The school's curriculum focuses on fostering the child's physical, cognitive, social, and emotional growth. It promotes a play-based approach to learning, recognizing the importance of hands-on exploration and active engagement. The curriculum is designed in three stages: Petite Section (PS), Moyenne Section (MS), and Grande Section (GS).

== Primary School ==
The École Primaire, or primary school, plays a crucial role in a child's educational journey. It is the first formal stage of compulsory education and typically caters to children aged 6 to 11 years old.

The École Primaire provides a comprehensive curriculum that focuses on developing core academic skills, fostering social integration, and nurturing the overall well-being of students. Students gradually build upon the foundations laid in Maternelle, further developing their reading, writing, and numeracy skills. The École Primaire curriculum emphasizes critical thinking, problem-solving, and collaborative learning. It aims to provide a balanced education that promotes intellectual growth, social interaction, creativity, and the acquisition of fundamental knowledge.

== Middle School ==
The Collège, or middle school, is a critical stage in a student's educational journey. It typically caters to students aged 11 to 15 and serves as a bridge between primary school and secondary education.

The Collège curriculum provides a comprehensive education that builds upon the foundational knowledge acquired in the École Primaire. It focuses on expanding subject areas, developing critical thinking skills, and preparing students for further academic and personal growth. The curriculum encompasses core subjects such as French language and literature, mathematics, sciences, history, geography, and foreign languages. In addition to these subjects, students also engage in physical education, technology and arts. The Collège curriculum encourages independent learning, research skills, and collaborative projects. It aims to foster a deeper understanding of various disciplines, promote intellectual curiosity, and prepare students for the next stage of their educational journey in the Lycée.

== High School ==
The Lycée (high school) represents the final stage of secondary education, following the Collège. It typically caters to students aged 15 to 18 and prepares them for higher education or vocational pathways.

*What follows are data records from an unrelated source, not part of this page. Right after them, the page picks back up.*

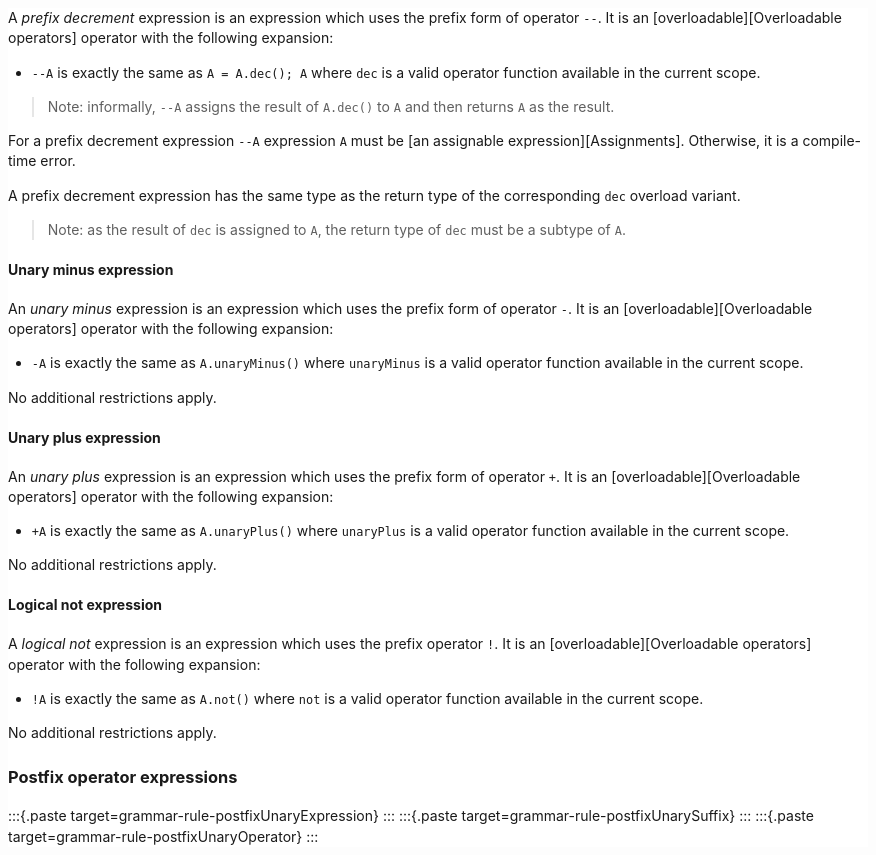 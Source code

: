 A *prefix decrement* expression is an expression which uses the prefix form of operator `--`.
It is an [overloadable][Overloadable operators] operator with the following expansion:

- `--A` is exactly the same as `A = A.dec(); A` where `dec` is a valid operator function available in the current scope.

> Note: informally, `--A` assigns the result of `A.dec()` to `A` and then returns `A` as the result.

For a prefix decrement expression `--A` expression `A` must be [an assignable expression][Assignments].
Otherwise, it is a compile-time error.

A prefix decrement expression has the same type as the return type of the corresponding `dec` overload variant.

> Note: as the result of `dec` is assigned to `A`, the return type of `dec` must be a subtype of `A`.

#### Unary minus expression

An *unary minus* expression is an expression which uses the prefix form of operator `-`.
It is an [overloadable][Overloadable operators] operator with the following expansion:

- `-A` is exactly the same as `A.unaryMinus()` where `unaryMinus` is a valid operator function available in the current scope.

No additional restrictions apply.

#### Unary plus expression

An *unary plus* expression is an expression which uses the prefix form of operator `+`.
It is an [overloadable][Overloadable operators] operator with the following expansion:

- `+A` is exactly the same as `A.unaryPlus()` where `unaryPlus` is a valid operator function available in the current scope.

No additional restrictions apply.

#### Logical not expression

A *logical not* expression is an expression which uses the prefix operator `!`.
It is an [overloadable][Overloadable operators] operator with the following expansion:

- `!A` is exactly the same as `A.not()` where `not` is a valid operator function available in the current scope.

No additional restrictions apply.

### Postfix operator expressions

:::{.paste target=grammar-rule-postfixUnaryExpression}
:::
:::{.paste target=grammar-rule-postfixUnarySuffix}
:::
:::{.paste target=grammar-rule-postfixUnaryOperator}
:::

The Lycée curriculum focuses on providing a comprehensive and specialized education that deepens students' knowledge in various subjects while allowing them to specialize in specific fields. The curriculum includes core subjects such as French language and literature, mathematics, sciences, history, geography, foreign languages, and physical education.

The Lycée curriculum places a strong emphasis on critical thinking, analysis, research skills, and independent study. It aims to prepare students for higher education or entry into the workforce by equipping them with specialized knowledge and skills.

== Graduation ==
Students at Danielle Mitterrand French School of Erbil obtain the French Baccalauréat.

The Baccalauréat is the diploma awarded at the end of the Lycée (Grade 12). It is a high school leaving certificate and a prerequisite for higher education. It is awarded after successful competition of a comprehensive French national examination consisting of a series of written exams that assess students' knowledge and understanding of the subjects they have studied, and oral examinations involving individual presentations.

The Bac is graded on a scale of 0 to 20, with 10 being the minimum passing grade. The final grade is based on the combined scores of the written and oral examinations. A weighted average is calculated based on the importance of each subject in the chosen stream or specialization.

The Bac is highly regarded as a prestigious qualification and is known for its rigorous curriculum and comprehensive assessment. Its recognition extends beyond France, and many universities worldwide acknowledge the academic achievements represented by the Bac.